# [Task instructions]
Return the number of lines below with "image" in them, and nothing else.
---------- Data provided ----------
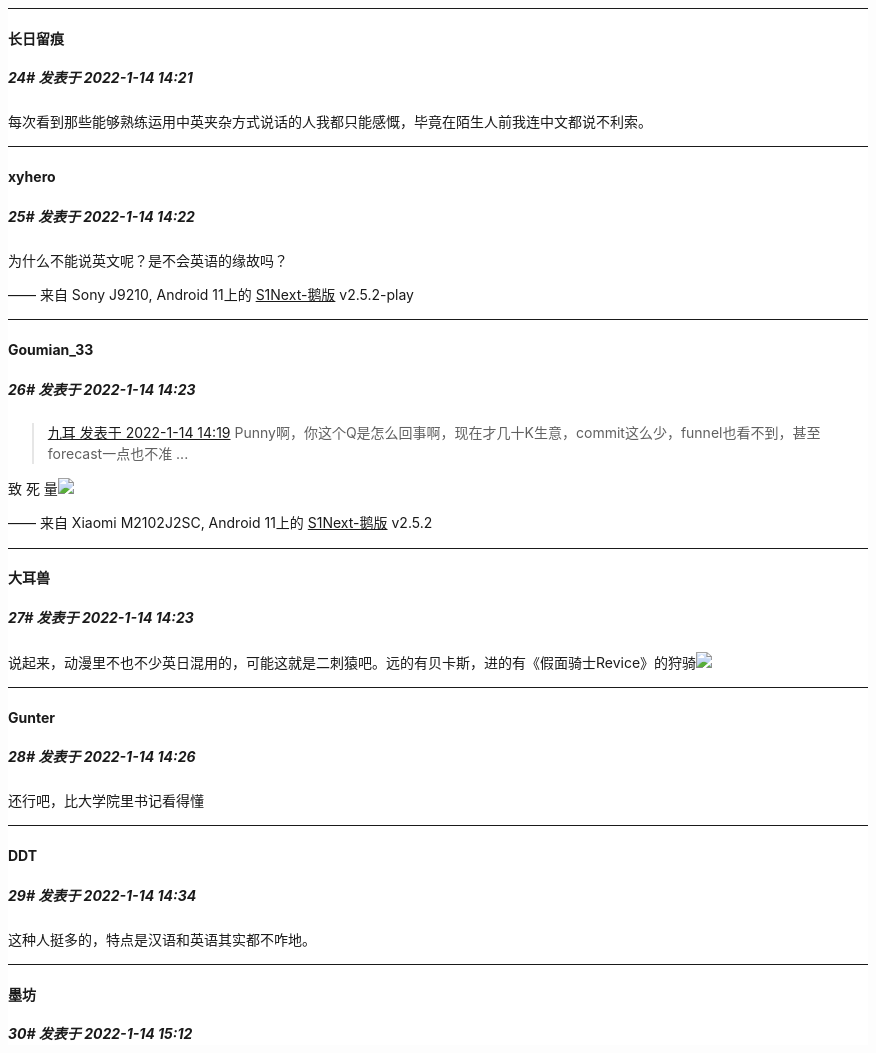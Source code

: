 *****

####  长日留痕  
##### 24#       发表于 2022-1-14 14:21

每次看到那些能够熟练运用中英夹杂方式说话的人我都只能感慨，毕竟在陌生人前我连中文都说不利索。

*****

####  xyhero  
##### 25#       发表于 2022-1-14 14:22

为什么不能说英文呢？是不会英语的缘故吗？

—— 来自 Sony J9210, Android 11上的 [S1Next-鹅版](https://github.com/ykrank/S1-Next/releases) v2.5.2-play

*****

####  Goumian_33  
##### 26#       发表于 2022-1-14 14:23

<blockquote><a href="httphttps://bbs.saraba1st.com/2b/forum.php?mod=redirect&amp;goto=findpost&amp;pid=54287820&amp;ptid=2047338" target="_blank">九耳 发表于 2022-1-14 14:19</a>
Punny啊，你这个Q是怎么回事啊，现在才几十K生意，commit这么少，funnel也看不到，甚至forecast一点也不准 ...</blockquote>
致 死 量<img src="https://static.saraba1st.com/image/smiley/face2017/244.gif" referrerpolicy="no-referrer">

—— 来自 Xiaomi M2102J2SC, Android 11上的 [S1Next-鹅版](https://github.com/ykrank/S1-Next/releases) v2.5.2

*****

####  大耳兽  
##### 27#       发表于 2022-1-14 14:23

说起来，动漫里不也不少英日混用的，可能这就是二刺猿吧。远的有贝卡斯，进的有《假面骑士Revice》的狩骑<img src="https://static.saraba1st.com/image/smiley/face2017/067.png" referrerpolicy="no-referrer">

*****

####  Gunter  
##### 28#       发表于 2022-1-14 14:26

还行吧，比大学院里书记看得懂

*****

####  DDT  
##### 29#       发表于 2022-1-14 14:34

这种人挺多的，特点是汉语和英语其实都不咋地。

*****

####  墨坊  
##### 30#       发表于 2022-1-14 15:12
----------
# [Finished task]
2